Crecemos buscando asiento, defendiéndonos contra la malaventura y contras las desdichas de la vida. La existencia, dice Freud, está llena de renuncias y de asechanzas, la principal de las cuales, la desaparición física, incluso intentamos olvidarla, hacerla invisible. Así, si las cosas no nos van mal del todo, hay en nosotros el riesgo de incurrir en la omnipotencia, de creernos sin freno ni límite. Por eso, tendemos a alejarnos fantasiosamente de la finitud que a todos nos aqueja, del propio óbito que nos espera y que a la mayoría nos parece inimaginable. Pero tantas renuncias y tanto empeño por apartar esa escandalosa evidencia, nos empequeñecen, nos empobrecen la existencia, convirtiéndonos en un personaje del que es posible profetizarlo casi todo. Si la vida es elegir, entonces el itinerario que adoptamos es el descarte de otros cursos de acción probables pero que finalmente hemos evitado, para bien o para mal. Una existencia así, una existencia en la que hemos reducido o excluido las iniciativas más temerarias, llega a limitarnos, a sofocarnos, o, al menos, nos deja con la duda de cómo podía haber sido una vida con peligro o con otras elecciones personales.

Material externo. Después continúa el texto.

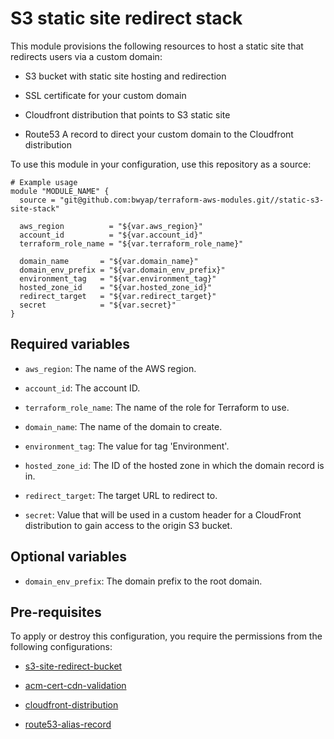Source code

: # S3 static site redirect stack

This module provisions the following resources to host a static site that redirects users via a custom domain:

- S3 bucket with static site hosting and redirection

- SSL certificate for your custom domain

- Cloudfront distribution that points to S3 static site

- Route53 A record to direct your custom domain to the Cloudfront distribution

To use this module in your configuration, use this repository as a source:

```hcl
# Example usage
module "MODULE_NAME" {
  source = "git@github.com:bwyap/terraform-aws-modules.git//static-s3-site-stack"

  aws_region          = "${var.aws_region}"
  account_id          = "${var.account_id}"
  terraform_role_name = "${var.terraform_role_name}"

  domain_name       = "${var.domain_name}"
  domain_env_prefix = "${var.domain_env_prefix}"
  environment_tag   = "${var.environment_tag}"
  hosted_zone_id    = "${var.hosted_zone_id}"
  redirect_target   = "${var.redirect_target}"
  secret            = "${var.secret}"
}
```

## Required variables
- `aws_region`: The name of the AWS region.

- `account_id`: The account ID.

- `terraform_role_name`: The name of the role for Terraform to use.

- `domain_name`: The name of the domain to create.

- `environment_tag`: The value for tag 'Environment'.

- `hosted_zone_id`: The ID of the hosted zone in which the domain record is in.

- `redirect_target`: The target URL to redirect to.

- `secret`: Value that will be used in a custom header for a CloudFront distribution to gain access to the origin S3 bucket.


## Optional variables

- `domain_env_prefix`: The domain prefix to the root domain.


## Pre-requisites

To apply or destroy this configuration, you require the permissions from the following configurations:

- [s3-site-redirect-bucket](https://github.com/bwyap/terraform-aws-modules/tree/master/s3-site-redirect-bucket)

- [acm-cert-cdn-validation](https://github.com/bwyap/terraform-aws-modules/tree/master/acm-cert-cdn-validation)

- [cloudfront-distribution](https://github.com/bwyap/terraform-aws-modules/tree/master/cloudfront-distribution)

- [route53-alias-record](https://github.com/bwyap/terraform-aws-modules/tree/master/route53-alias-record)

Lo bueno de esa ficción gigantesca que representa el parque temático es que nos hace regresar a la infancia y vivir por unos instantes el peligro, lo que no hemos sido ni hecho, la aventura que no nos hemos atrevido a correr. Pero a la vez nos permite superar el riesgo al que voluntariamente nos sometemos, las atracciones que agitan el corazón y aceleran el pulso. Del parque temático salimos satisfechos e indemnes; de la muerte real con que se acaba nuestra vida, no. La vida no es un parque de atracciones, como dicen algunos intelectuales cursis o precipitados. En Terra Mítica, por ejemplo, hay constantemente una banda sonora que ameniza la estancia, un repertorio de músicas, algunas de las cuales parecen partituras de John Williams; en Terra Mítica, hay una brigada de limpieza, discreta pero eficaz, que retira constantemente las inmundicias y las colillas que dejamos caer. La vida -qué quieren que les diga- aún no es así: todavía hay azar, seguimos sin una banda sonora que alegre nuestras penas cotidianas y no divisamos a ese barrendero servicial que se llevará las basurillas que los humanos arrojamos. Ojalá la realidad fuera un parque temático: entonces sí, entonces la meta sería divertirse como niños, divertirse hasta morir.
Justo Serna es profesor de Historia Contemporánea de la Universidad de Valencia.